• _ABOUT THIS TASK_: Write out, word for word, only the lines from the one with "- Kubernetes capabilities" to the end of the data below.
-*-
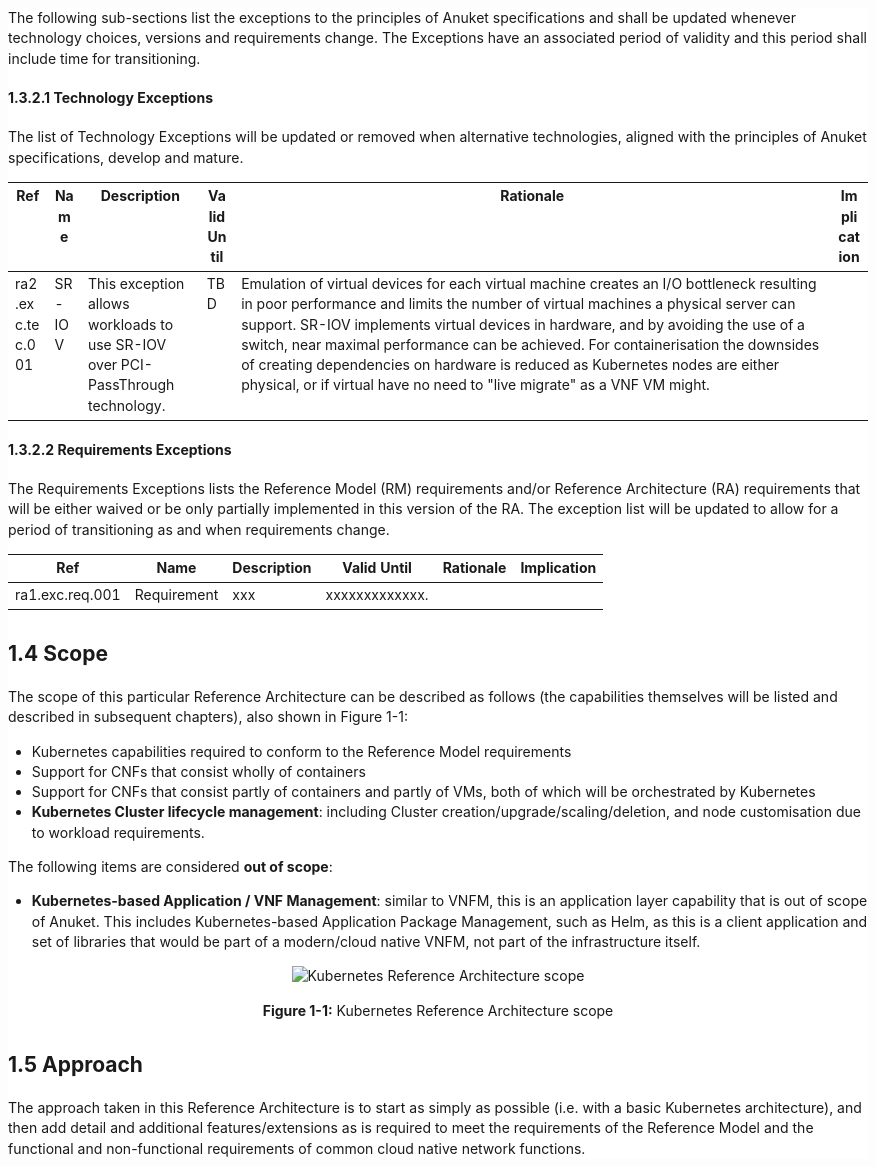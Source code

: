 The following sub-sections list the exceptions to the principles of Anuket specifications and shall be updated whenever technology choices, versions and requirements change. The Exceptions have an associated period of validity and this period shall include time for transitioning.

#### 1.3.2.1 Technology Exceptions

The list of Technology Exceptions will be updated or removed when alternative technologies, aligned with the principles of Anuket specifications, develop and mature.

| Ref |	Name |	Description | Valid Until | Rationale | Implication |
|-----|------|-------------|-------------|-----------|-------------|
| ra2.exc.tec.001 |	SR-IOV |	This exception allows workloads to use SR-IOV over PCI-PassThrough technology. | TBD | Emulation of virtual devices for each virtual machine creates an I/O bottleneck resulting in poor performance and limits the number of virtual machines a physical server can support. SR-IOV implements virtual devices in hardware, and by avoiding the use of a switch, near maximal performance can be achieved. For containerisation the downsides of creating dependencies on hardware is reduced as Kubernetes nodes are either physical, or if virtual have no need to "live migrate" as a VNF VM might.| |

#### 1.3.2.2 Requirements Exceptions

The Requirements Exceptions lists the Reference Model (RM) requirements and/or Reference Architecture (RA) requirements that will be either waived or be only partially implemented in this version of the RA.  The exception list will be updated to allow for a period of transitioning as and when requirements change.

| Ref |	Name |	Description | Valid Until | Rationale | Implication |
|-----|------|-------------|-------------|-----------|-------------|
| ra1.exc.req.001 |	Requirement |	xxx |	xxxxxxxxxxxxx. | | | |

## 1.4 Scope

The scope of this particular Reference Architecture can be described as follows (the capabilities themselves will be listed and described in subsequent chapters), also shown in Figure 1-1:

- Kubernetes capabilities required to conform to the Reference Model requirements
- Support for CNFs that consist wholly of containers
- Support for CNFs that consist partly of containers and partly of VMs, both of which will be orchestrated by Kubernetes
- **Kubernetes Cluster lifecycle management**: including Cluster creation/upgrade/scaling/deletion, and node customisation due to workload requirements.

The following items are considered **out of scope**:

- **Kubernetes-based Application / VNF Management**: similar to VNFM, this is an application layer capability that is out of scope of Anuket. This includes Kubernetes-based Application Package Management, such as Helm, as this is a client application and set of libraries that would be part of a modern/cloud native VNFM, not part of the infrastructure itself.

<p align="center"><img src="../figures/ch01_scope_k8s.png" alt="Kubernetes Reference Architecture scope" title="Kubernetes Reference Architecture scope" width="100%"/></p>
<p align="center"><b>Figure 1-1:</b> Kubernetes Reference Architecture scope</p>

## 1.5 Approach

The approach taken in this Reference Architecture is to start as simply as possible (i.e. with a basic Kubernetes architecture), and then add detail and additional features/extensions as is required to meet the requirements of the Reference Model and the functional and non-functional requirements of common cloud native network functions.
-*-
• _RESULT OF THE EXERCISE_:
- Kubernetes capabilities required to conform to the Reference Model requirements
- Support for CNFs that consist wholly of containers
- Support for CNFs that consist partly of containers and partly of VMs, both of which will be orchestrated by Kubernetes
- **Kubernetes Cluster lifecycle management**: including Cluster creation/upgrade/scaling/deletion, and node customisation due to workload requirements.

The following items are considered **out of scope**:

- **Kubernetes-based Application / VNF Management**: similar to VNFM, this is an application layer capability that is out of scope of Anuket. This includes Kubernetes-based Application Package Management, such as Helm, as this is a client application and set of libraries that would be part of a modern/cloud native VNFM, not part of the infrastructure itself.

<p align="center"><img src="../figures/ch01_scope_k8s.png" alt="Kubernetes Reference Architecture scope" title="Kubernetes Reference Architecture scope" width="100%"/></p>
<p align="center"><b>Figure 1-1:</b> Kubernetes Reference Architecture scope</p>

## 1.5 Approach

The approach taken in this Reference Architecture is to start as simply as possible (i.e. with a basic Kubernetes architecture), and then add detail and additional features/extensions as is required to meet the requirements of the Reference Model and the functional and non-functional requirements of common cloud native network functions.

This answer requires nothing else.